** Opening Material provided block **

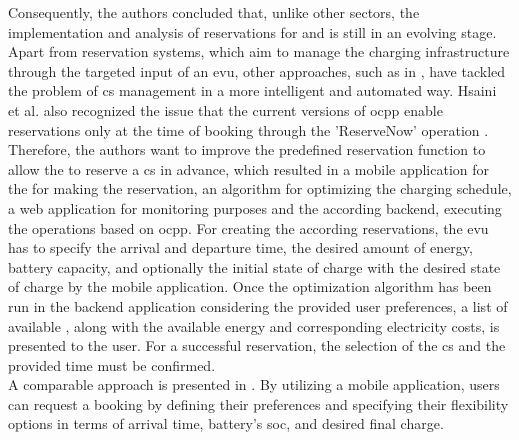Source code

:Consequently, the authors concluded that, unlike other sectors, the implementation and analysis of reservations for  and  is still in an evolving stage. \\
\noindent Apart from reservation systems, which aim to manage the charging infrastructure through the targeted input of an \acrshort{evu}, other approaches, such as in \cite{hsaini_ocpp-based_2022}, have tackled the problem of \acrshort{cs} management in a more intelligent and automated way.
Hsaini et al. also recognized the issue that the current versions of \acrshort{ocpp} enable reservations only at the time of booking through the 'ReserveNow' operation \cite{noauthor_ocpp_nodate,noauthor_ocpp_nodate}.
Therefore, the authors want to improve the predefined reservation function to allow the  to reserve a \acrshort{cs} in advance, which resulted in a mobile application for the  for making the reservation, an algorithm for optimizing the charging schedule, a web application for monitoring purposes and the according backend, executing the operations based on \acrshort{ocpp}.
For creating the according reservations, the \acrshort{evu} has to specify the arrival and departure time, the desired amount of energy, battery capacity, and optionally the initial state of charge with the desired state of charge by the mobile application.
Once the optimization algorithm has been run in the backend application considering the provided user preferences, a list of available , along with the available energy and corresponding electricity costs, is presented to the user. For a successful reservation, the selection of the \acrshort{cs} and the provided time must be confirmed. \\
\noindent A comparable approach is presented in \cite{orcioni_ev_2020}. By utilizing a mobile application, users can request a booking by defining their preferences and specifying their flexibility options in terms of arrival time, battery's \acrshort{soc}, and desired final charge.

** Closing Material provided block **
** Opening Material provided block **

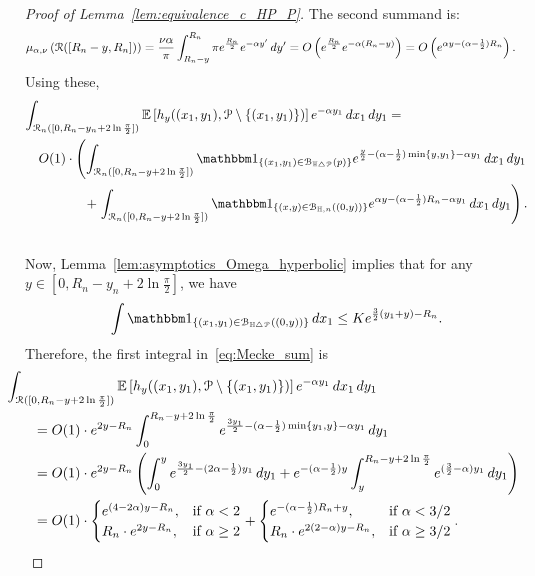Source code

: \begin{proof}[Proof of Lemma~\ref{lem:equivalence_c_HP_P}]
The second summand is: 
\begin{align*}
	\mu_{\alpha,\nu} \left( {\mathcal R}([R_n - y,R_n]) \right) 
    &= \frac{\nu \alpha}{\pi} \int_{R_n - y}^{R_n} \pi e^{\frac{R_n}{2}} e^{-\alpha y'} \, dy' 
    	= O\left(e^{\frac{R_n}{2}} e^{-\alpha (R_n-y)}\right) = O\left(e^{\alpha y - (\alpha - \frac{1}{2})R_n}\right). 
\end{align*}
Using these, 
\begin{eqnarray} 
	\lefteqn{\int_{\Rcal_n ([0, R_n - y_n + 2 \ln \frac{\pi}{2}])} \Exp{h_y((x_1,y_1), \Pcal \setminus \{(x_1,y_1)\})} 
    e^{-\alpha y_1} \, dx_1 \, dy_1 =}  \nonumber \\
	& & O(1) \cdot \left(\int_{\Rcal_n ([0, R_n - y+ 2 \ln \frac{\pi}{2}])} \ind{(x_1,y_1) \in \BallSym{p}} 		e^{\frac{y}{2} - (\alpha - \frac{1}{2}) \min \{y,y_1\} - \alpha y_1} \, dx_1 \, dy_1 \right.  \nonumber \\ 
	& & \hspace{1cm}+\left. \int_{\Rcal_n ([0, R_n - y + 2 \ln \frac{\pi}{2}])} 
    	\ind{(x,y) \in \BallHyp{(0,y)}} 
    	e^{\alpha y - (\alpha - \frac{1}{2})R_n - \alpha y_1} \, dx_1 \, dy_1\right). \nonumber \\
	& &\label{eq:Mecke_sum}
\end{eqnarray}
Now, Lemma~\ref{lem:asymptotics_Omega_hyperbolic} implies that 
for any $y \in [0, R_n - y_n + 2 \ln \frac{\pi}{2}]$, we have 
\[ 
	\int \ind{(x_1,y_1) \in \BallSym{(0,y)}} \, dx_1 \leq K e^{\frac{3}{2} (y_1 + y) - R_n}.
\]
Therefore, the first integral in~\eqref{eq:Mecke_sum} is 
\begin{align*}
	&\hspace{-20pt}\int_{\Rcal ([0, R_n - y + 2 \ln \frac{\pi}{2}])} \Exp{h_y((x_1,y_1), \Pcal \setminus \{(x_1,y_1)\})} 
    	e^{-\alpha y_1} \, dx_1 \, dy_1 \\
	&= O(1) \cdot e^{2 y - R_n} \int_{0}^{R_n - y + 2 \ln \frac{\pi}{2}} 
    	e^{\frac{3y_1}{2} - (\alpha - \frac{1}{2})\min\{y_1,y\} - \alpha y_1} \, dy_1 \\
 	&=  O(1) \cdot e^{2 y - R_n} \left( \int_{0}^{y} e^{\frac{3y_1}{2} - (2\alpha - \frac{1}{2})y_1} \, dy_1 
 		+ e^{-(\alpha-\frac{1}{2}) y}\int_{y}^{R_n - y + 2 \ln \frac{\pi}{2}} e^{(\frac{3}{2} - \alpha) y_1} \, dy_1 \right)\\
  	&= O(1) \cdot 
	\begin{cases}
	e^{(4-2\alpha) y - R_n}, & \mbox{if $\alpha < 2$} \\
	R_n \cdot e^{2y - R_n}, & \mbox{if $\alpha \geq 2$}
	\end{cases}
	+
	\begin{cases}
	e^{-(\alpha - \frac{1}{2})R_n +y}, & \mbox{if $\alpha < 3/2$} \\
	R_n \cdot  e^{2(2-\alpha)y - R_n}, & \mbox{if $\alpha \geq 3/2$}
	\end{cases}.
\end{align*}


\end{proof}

** Closing Material provided block **
** Opening Material provided block **

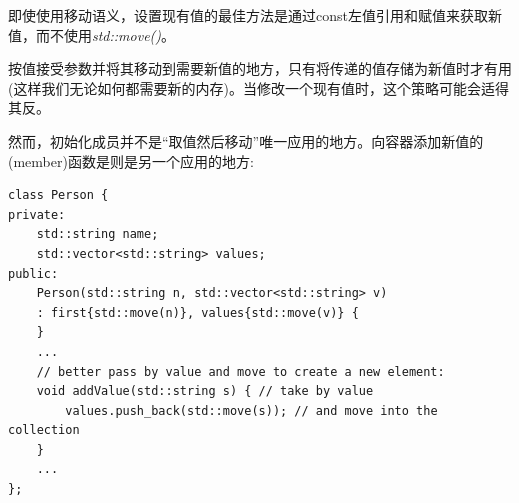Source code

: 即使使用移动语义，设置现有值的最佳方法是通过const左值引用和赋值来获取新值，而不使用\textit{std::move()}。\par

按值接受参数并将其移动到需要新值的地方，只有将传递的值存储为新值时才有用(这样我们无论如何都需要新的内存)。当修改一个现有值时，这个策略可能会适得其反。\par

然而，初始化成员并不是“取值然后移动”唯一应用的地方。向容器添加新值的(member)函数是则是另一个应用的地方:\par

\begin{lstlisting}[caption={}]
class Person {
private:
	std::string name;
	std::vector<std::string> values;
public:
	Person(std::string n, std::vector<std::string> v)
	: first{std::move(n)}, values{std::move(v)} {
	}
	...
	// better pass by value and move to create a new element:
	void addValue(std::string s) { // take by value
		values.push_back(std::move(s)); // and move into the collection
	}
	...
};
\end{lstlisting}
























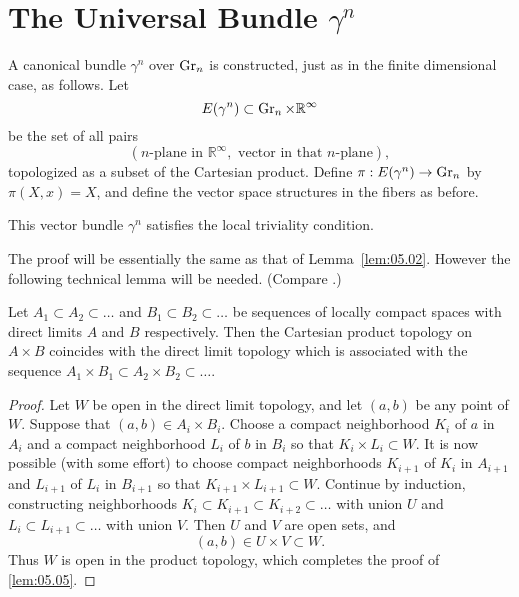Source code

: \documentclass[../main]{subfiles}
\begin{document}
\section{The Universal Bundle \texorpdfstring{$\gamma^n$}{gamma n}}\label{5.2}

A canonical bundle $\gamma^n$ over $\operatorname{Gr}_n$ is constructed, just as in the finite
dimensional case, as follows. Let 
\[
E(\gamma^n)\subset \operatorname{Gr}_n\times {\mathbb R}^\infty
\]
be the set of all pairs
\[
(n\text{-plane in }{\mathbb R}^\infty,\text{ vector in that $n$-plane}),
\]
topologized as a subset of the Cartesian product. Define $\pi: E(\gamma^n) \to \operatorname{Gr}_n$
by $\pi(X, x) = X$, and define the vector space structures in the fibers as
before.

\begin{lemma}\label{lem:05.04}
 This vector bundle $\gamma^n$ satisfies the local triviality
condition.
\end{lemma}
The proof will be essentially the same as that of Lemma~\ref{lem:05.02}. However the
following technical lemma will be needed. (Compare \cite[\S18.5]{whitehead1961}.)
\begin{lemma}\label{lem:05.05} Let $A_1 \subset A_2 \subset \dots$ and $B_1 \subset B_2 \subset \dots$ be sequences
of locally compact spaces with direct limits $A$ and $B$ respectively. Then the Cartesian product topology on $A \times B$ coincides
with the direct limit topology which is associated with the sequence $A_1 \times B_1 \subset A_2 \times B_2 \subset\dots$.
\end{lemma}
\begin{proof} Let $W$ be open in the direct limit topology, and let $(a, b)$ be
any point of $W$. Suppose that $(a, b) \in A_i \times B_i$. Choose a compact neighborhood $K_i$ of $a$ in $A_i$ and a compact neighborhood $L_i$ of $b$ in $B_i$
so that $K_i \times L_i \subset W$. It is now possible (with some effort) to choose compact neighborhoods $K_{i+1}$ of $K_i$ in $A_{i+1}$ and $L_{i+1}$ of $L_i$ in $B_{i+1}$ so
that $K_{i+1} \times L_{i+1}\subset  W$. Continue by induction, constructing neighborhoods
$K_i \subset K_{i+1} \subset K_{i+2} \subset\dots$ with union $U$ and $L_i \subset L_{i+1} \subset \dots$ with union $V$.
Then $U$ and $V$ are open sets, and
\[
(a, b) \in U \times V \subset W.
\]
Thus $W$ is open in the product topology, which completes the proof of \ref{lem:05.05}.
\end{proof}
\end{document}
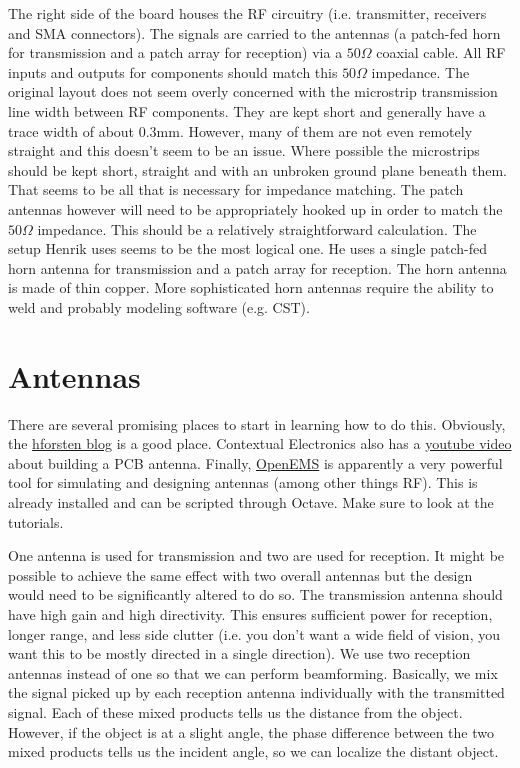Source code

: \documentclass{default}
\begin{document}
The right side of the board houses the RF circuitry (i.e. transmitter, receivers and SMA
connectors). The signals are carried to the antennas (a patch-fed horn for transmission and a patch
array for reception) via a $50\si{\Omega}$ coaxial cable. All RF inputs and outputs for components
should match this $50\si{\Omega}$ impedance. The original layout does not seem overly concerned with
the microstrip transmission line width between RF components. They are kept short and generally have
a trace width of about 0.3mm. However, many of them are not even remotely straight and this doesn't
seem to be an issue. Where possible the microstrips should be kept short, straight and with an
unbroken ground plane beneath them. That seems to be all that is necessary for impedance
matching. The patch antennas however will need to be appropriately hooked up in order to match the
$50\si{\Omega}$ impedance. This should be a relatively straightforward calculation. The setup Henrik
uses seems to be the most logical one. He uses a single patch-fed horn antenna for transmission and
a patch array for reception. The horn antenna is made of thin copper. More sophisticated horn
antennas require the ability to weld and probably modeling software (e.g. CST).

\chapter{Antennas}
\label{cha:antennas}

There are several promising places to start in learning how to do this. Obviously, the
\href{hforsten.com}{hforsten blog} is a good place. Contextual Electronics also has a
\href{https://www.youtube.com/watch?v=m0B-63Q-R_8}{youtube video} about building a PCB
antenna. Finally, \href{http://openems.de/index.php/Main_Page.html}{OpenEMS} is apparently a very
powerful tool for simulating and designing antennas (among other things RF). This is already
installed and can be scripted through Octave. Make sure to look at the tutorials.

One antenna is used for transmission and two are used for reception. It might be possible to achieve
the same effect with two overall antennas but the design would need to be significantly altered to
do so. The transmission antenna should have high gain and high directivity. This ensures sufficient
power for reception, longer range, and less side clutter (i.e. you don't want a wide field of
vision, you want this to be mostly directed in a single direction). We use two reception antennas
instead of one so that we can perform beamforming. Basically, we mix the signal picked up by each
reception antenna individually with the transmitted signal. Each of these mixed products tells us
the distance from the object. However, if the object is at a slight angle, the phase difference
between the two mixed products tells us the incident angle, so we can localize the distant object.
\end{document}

** Closing Material provided block **

- _Exercise directions_
Return the lines above from the one with "induction, constructing neighborhoods" through the one with "should match this", verbatim and nothing else. Omit every picture.

- _Answer_
that $K_{i+1} \times L_{i+1}\subset  W$. Continue by induction, constructing neighborhoods
$K_i \subset K_{i+1} \subset K_{i+2} \subset\dots$ with union $U$ and $L_i \subset L_{i+1} \subset \dots$ with union $V$.
Then $U$ and $V$ are open sets, and
\[
(a, b) \in U \times V \subset W.
\]
Thus $W$ is open in the product topology, which completes the proof of \ref{lem:05.05}.
\end{proof}
\end{document}
Source code

: \documentclass{default}
\begin{document}
The right side of the board houses the RF circuitry (i.e. transmitter, receivers and SMA
connectors). The signals are carried to the antennas (a patch-fed horn for transmission and a patch
array for reception) via a $50\si{\Omega}$ coaxial cable. All RF inputs and outputs for components
should match this $50\si{\Omega}$ impedance. The original layout does not seem overly concerned with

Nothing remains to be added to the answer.